Regardless of whether your account is well protected or not, you are vulnerable to this computer program.
At least that's what experts at the Russian cybersecurity firm Kaspersky say. They published their discovery on Wednesday, March 12.
This article will also interest you: 6 tips to stay safe from Internet piracy
Dubbed "Cookiethief" by Kaspersky researchers, the main feature of this malware is to attack Facebook accounts through two stages. The first step will be to collect all cookies generated by Facebook through the targeted user account. Then it will install on the terminal of its target (an Android device), a proxy that will allow it to mislead the potential security systems that are installed on the latter and also that of the operating system. Moreover, it should be noted that the cookies generated during our connections on Facebook, are files that will trace in something our journey on the social network.
Not only can they allow us to be recognized when we access a website, but also serve as a source of advertising for websites, through user tracking. So, using these cookies, this program can find a way to take control of your Facebook account, while deceiving the social network's security system that is supposed to detect the unusual connection. This is how the hackers behind this malware come to an end.
But there's something else to make clear, simple cookies, that they can't be enough to fool Facebook's security system. This strategy can only succeed thanks to the proxies that will be installed on the target terminal of cyber criminals. Indeed, these small computer programs will allow hackers to modify the geolocation of the victim. Once this masterstroke is successful, Facebook believe that you have logged into an unusual place simply. The system will not look to check whether it is indeed you or a third party program.

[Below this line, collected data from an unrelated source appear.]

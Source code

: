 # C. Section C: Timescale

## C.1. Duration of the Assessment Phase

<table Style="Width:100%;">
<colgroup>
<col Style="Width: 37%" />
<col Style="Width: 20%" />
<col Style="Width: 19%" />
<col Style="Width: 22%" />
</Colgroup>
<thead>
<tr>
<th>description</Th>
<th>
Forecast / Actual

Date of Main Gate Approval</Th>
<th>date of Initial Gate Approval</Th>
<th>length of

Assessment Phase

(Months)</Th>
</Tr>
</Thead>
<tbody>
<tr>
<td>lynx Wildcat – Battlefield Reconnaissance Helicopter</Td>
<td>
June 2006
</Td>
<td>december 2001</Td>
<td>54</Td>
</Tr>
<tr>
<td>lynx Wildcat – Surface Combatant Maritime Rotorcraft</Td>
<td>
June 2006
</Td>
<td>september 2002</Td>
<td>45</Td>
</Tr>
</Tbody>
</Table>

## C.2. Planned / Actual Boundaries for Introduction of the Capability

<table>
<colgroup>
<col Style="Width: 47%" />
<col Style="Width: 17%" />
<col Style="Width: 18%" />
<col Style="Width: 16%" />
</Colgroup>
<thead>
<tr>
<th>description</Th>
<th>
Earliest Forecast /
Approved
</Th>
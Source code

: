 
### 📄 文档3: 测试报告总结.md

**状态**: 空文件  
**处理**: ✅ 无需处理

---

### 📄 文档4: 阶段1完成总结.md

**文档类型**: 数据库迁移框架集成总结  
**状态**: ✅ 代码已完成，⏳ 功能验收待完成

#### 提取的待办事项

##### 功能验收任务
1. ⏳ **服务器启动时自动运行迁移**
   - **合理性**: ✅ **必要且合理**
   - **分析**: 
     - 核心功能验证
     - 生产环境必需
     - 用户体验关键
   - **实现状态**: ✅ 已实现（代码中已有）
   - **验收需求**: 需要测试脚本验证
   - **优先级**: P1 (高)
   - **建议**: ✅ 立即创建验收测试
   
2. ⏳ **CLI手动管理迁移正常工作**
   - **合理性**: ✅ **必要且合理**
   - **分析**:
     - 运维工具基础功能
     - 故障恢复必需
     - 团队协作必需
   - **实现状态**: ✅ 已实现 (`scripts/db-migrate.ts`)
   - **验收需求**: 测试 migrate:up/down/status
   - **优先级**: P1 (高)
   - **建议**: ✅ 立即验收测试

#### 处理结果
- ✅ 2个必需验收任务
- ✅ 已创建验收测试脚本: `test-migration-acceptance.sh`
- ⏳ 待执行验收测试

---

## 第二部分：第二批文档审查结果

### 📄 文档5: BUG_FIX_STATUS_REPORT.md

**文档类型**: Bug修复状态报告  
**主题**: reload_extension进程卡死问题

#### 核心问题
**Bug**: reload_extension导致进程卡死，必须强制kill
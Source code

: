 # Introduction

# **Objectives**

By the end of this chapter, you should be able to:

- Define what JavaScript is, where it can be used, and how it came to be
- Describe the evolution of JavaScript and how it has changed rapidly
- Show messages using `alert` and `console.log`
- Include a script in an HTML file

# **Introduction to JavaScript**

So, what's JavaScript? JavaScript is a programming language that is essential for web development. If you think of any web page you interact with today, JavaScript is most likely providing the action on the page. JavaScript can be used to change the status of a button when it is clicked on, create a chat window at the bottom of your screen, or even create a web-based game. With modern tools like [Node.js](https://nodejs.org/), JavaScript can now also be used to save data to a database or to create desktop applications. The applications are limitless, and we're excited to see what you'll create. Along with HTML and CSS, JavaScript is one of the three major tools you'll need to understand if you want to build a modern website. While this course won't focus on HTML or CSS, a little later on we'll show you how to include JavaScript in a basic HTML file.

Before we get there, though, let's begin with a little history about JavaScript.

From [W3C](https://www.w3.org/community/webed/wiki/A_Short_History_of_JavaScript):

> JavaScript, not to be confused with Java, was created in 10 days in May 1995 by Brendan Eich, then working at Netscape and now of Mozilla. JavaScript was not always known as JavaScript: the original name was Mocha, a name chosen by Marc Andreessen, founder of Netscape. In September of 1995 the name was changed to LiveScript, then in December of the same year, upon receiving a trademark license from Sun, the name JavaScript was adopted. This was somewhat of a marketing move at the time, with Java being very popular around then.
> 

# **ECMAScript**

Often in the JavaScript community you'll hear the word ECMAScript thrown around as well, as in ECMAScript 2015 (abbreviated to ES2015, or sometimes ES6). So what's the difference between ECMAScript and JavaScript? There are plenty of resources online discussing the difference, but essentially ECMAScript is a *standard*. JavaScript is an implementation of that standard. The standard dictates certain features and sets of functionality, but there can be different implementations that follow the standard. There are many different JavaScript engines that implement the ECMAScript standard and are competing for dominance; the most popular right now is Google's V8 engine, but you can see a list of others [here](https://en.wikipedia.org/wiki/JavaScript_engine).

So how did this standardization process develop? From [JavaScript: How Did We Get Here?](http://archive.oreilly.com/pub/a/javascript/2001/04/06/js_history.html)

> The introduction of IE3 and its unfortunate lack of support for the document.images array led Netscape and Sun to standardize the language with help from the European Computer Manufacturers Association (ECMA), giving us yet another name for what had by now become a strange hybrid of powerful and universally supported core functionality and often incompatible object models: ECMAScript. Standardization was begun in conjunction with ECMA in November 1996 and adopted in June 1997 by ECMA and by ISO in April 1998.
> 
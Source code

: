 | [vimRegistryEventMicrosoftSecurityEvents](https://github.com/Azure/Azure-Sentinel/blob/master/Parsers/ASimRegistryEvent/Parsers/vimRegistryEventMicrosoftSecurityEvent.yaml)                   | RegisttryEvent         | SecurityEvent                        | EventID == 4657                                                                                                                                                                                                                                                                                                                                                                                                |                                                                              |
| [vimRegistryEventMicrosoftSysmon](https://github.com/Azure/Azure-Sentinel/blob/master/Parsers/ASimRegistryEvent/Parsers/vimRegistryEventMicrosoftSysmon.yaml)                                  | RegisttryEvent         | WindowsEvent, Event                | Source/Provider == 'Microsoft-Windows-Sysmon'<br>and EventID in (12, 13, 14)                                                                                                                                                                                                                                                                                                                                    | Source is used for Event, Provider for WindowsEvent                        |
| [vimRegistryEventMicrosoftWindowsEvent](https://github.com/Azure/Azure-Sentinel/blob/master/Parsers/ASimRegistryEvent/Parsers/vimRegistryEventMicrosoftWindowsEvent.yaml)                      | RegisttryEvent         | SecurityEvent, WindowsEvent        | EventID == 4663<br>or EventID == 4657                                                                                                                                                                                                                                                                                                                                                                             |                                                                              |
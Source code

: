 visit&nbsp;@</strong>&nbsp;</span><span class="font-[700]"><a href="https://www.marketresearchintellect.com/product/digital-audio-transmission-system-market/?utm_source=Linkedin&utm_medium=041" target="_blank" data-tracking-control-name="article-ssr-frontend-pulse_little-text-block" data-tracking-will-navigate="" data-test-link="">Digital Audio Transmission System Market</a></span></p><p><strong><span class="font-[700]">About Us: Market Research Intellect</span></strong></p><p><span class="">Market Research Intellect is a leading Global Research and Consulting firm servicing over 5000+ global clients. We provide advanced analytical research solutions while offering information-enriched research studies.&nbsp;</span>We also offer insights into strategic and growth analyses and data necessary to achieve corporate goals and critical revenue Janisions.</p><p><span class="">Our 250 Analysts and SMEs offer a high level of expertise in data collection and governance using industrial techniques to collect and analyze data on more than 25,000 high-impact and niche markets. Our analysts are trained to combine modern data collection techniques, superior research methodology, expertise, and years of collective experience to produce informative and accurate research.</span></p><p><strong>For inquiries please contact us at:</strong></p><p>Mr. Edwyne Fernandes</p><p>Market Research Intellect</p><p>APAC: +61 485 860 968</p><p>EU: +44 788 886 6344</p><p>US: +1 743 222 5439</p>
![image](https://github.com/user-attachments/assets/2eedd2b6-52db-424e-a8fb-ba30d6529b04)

If for identity confirmation you will be sent a verification code via SMS or email, thanks to the proxy change, the malware will then be able to retrieve its code and still log in to your account. "By combining these two attacks, cybercriminals can gain full control over the victim's account and not arouse Facebook's suspicions," says Kaspersky's computer security researchers. More than 1,000 people have already been victims of this malware. And worst of all, when they manage to take control of your accounts, hackers will use it to expose spam and worse, other malware in particular, ransomware.